[TASK DESCRIPTION] Look below for the line that has "3° Les conditions". Set down the lines from there through the line that has "- Code de la santé publique - art. L5424-2", exactly as written.

(Records contained in a dataset)
• • • • • • •

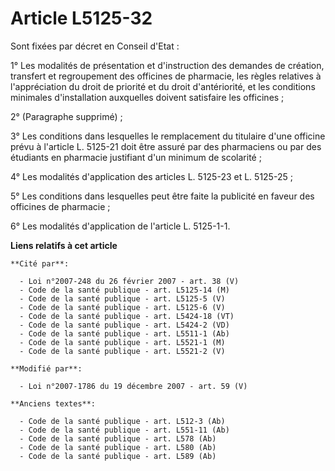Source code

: # Article L5125-32

Sont fixées par décret en Conseil d'Etat :

1° Les modalités de présentation et d'instruction des demandes de création, transfert et regroupement des officines de
pharmacie, les règles relatives à l'appréciation du droit de priorité et du droit d'antériorité, et les conditions minimales
d'installation auxquelles doivent satisfaire les officines ;

2° (Paragraphe supprimé) ;

3° Les conditions dans lesquelles le remplacement du titulaire d'une officine prévu à l'article L. 5125-21 doit être assuré
par des pharmaciens ou par des étudiants en pharmacie justifiant d'un minimum de scolarité ;

4° Les modalités d'application des articles L. 5125-23 et L. 5125-25 ;

5° Les conditions dans lesquelles peut être faite la publicité en faveur des officines de pharmacie ;

6° Les modalités d'application de l'article L. 5125-1-1.

**Liens relatifs à cet article**

	**Cité par**:

	  - Loi n°2007-248 du 26 février 2007 - art. 38 (V)
	  - Code de la santé publique - art. L5125-14 (M)
	  - Code de la santé publique - art. L5125-5 (V)
	  - Code de la santé publique - art. L5125-6 (V)
	  - Code de la santé publique - art. L5424-18 (VT)
	  - Code de la santé publique - art. L5424-2 (VD)
	  - Code de la santé publique - art. L5511-1 (Ab)
	  - Code de la santé publique - art. L5521-1 (M)
	  - Code de la santé publique - art. L5521-2 (V)

	**Modifié par**:

	  - Loi n°2007-1786 du 19 décembre 2007 - art. 59 (V)

	**Anciens textes**:

	  - Code de la santé publique - art. L512-3 (Ab)
	  - Code de la santé publique - art. L551-11 (Ab)
	  - Code de la santé publique - art. L578 (Ab)
	  - Code de la santé publique - art. L580 (Ab)
	  - Code de la santé publique - art. L589 (Ab)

• • • • • • •

[PROBLEM SOLUTION]
3° Les conditions dans lesquelles le remplacement du titulaire d'une officine prévu à l'article L. 5125-21 doit être assuré
par des pharmaciens ou par des étudiants en pharmacie justifiant d'un minimum de scolarité ;

4° Les modalités d'application des articles L. 5125-23 et L. 5125-25 ;

5° Les conditions dans lesquelles peut être faite la publicité en faveur des officines de pharmacie ;

6° Les modalités d'application de l'article L. 5125-1-1.

**Liens relatifs à cet article**

	**Cité par**:

	  - Loi n°2007-248 du 26 février 2007 - art. 38 (V)
	  - Code de la santé publique - art. L5125-14 (M)
	  - Code de la santé publique - art. L5125-5 (V)
	  - Code de la santé publique - art. L5125-6 (V)
	  - Code de la santé publique - art. L5424-18 (VT)
	  - Code de la santé publique - art. L5424-2 (VD)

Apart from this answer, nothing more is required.